Lejos de plantearse como una retrospectiva o una revisión cronológica, la propuesta se articula en torno a una sola obra para desplegar, desde ella, un conjunto de lecturas que permiten comprender la complejidad del pensamiento artístico de Rauschenberg. Comisariada por Marta Ruiz del Árbol, conservadora senior de Pintura Moderna del museo, la instalación propone nuevas perspectivas sobre Express, atendiendo tanto a sus fuentes iconográficas como al impulso experimental que definió la práctica del artista desde comienzos de los años sesenta.
Desde Arte.news, resulta especialmente relevante que el museo opte por un dispositivo de concentración para abordar una figura históricamente asociada a la expansión, la acumulación y el cruce de lenguajes. Express funciona aquí como un nodo desde el que se despliegan cuestiones centrales de la trayectoria de Rauschenberg: la disolución de las fronteras entre disciplinas, el diálogo constante con la danza y la performance, y la incorporación de materiales, imágenes y procesos procedentes de ámbitos tan diversos como las artes visuales, la ciencia o la cultura popular.
La instalación subraya también el papel decisivo de esta obra en la consagración internacional del artista, al estar vinculada al Gran Premio de Pintura de la Bienal de Venecia de 1964, un reconocimiento que marcó un punto de inflexión no solo en su carrera, sino en la legitimación institucional del arte estadounidense de posguerra en el contexto europeo. En este sentido, Express se presenta como una obra en tránsito: entre medios, entre geografías y entre modos de entender la autoría y la creación artística.

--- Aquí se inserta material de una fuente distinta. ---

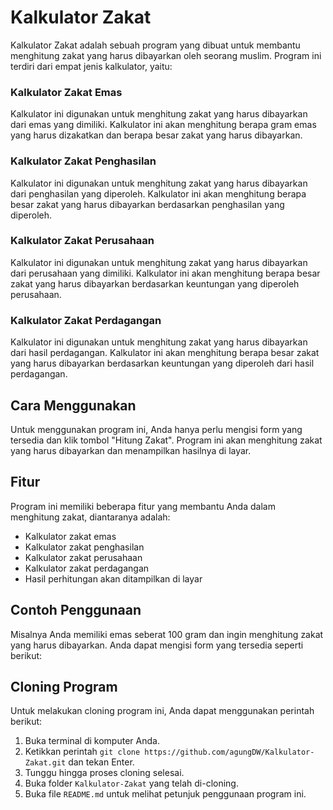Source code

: # Kalkulator Zakat
Kalkulator Zakat adalah sebuah program yang dibuat untuk membantu menghitung zakat yang harus dibayarkan oleh seorang muslim. Program ini terdiri dari empat jenis kalkulator, yaitu:
### Kalkulator Zakat Emas
Kalkulator ini digunakan untuk menghitung zakat yang harus dibayarkan dari emas yang dimiliki. Kalkulator ini akan menghitung berapa gram emas yang harus dizakatkan dan berapa besar zakat yang harus dibayarkan.

### Kalkulator Zakat Penghasilan
Kalkulator ini digunakan untuk menghitung zakat yang harus dibayarkan dari penghasilan yang diperoleh. Kalkulator ini akan menghitung berapa besar zakat yang harus dibayarkan berdasarkan penghasilan yang diperoleh.

### Kalkulator Zakat Perusahaan
Kalkulator ini digunakan untuk menghitung zakat yang harus dibayarkan dari perusahaan yang dimiliki. Kalkulator ini akan menghitung berapa besar zakat yang harus dibayarkan berdasarkan keuntungan yang diperoleh perusahaan.

### Kalkulator Zakat Perdagangan
Kalkulator ini digunakan untuk menghitung zakat yang harus dibayarkan dari hasil perdagangan. Kalkulator ini akan menghitung berapa besar zakat yang harus dibayarkan berdasarkan keuntungan yang diperoleh dari hasil perdagangan.

## Cara Menggunakan
Untuk menggunakan program ini, Anda hanya perlu mengisi form yang tersedia dan klik tombol "Hitung Zakat". Program ini akan menghitung zakat yang harus dibayarkan dan menampilkan hasilnya di layar.

## Fitur
Program ini memiliki beberapa fitur yang membantu Anda dalam menghitung zakat, diantaranya adalah:
* Kalkulator zakat emas
* Kalkulator zakat penghasilan
* Kalkulator zakat perusahaan
* Kalkulator zakat perdagangan
* Hasil perhitungan akan ditampilkan di layar

## Contoh Penggunaan
Misalnya Anda memiliki emas seberat 100 gram dan ingin menghitung zakat yang harus dibayarkan. Anda dapat mengisi form yang tersedia seperti berikut:

## Cloning Program
Untuk melakukan cloning program ini, Anda dapat menggunakan perintah berikut:
1. Buka terminal di komputer Anda.
2. Ketikkan perintah `git clone https://github.com/agungDW/Kalkulator-Zakat.git` dan tekan Enter.
3. Tunggu hingga proses cloning selesai.
4. Buka folder `Kalkulator-Zakat` yang telah di-cloning.
5. Buka file `README.md` untuk melihat petunjuk penggunaan program ini.

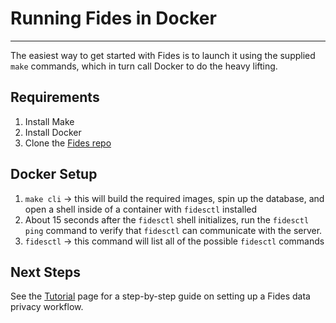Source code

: # Running Fides in Docker

---

The easiest way to get started with Fides is to launch it using the supplied `make` commands, which in turn call Docker to do the heavy lifting.

## Requirements

1. Install Make
1. Install Docker
1. Clone the [Fides repo](https://github.com/ethyca/fides)

## Docker Setup

1. `make cli` -> this will build the required images, spin up the database, and open a shell inside of a container with `fidesctl` installed
1. About 15 seconds after the `fidesctl` shell initializes, run the `fidesctl ping` command to verify that `fidesctl` can communicate with the server.
1. `fidesctl` -> this command will list all of the possible `fidesctl` commands

## Next Steps

See the [Tutorial](../tutorial.md) page for a step-by-step guide on setting up a Fides data privacy workflow.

El proyecto se inscribe, además, en un amplio programa de exposiciones y actividades internacionales que revisitan la figura de Rauschenberg desde una perspectiva contemporánea, poniendo el acento en su influencia sobre generaciones posteriores y en su firme convicción del arte como herramienta de transformación individual y social. Para Arte.news, esta lectura resulta especialmente pertinente en un momento en el que las prácticas interdisciplinares y colaborativas vuelven a situarse en el centro del debate artístico.
Más que una simple relectura histórica, Rauschenberg: Express. En movimiento invita a reflexionar sobre la vigencia ética y estética de un artista que entendió el arte como un campo de acción abierto, permeable y profundamente conectado con el mundo. Al aislar una obra clave y activarla desde el presente, el museo propone una experiencia de mirada lenta que permite reconsiderar no solo a Rauschenberg, sino también los modos en que hoy construimos el relato del arte del siglo XX.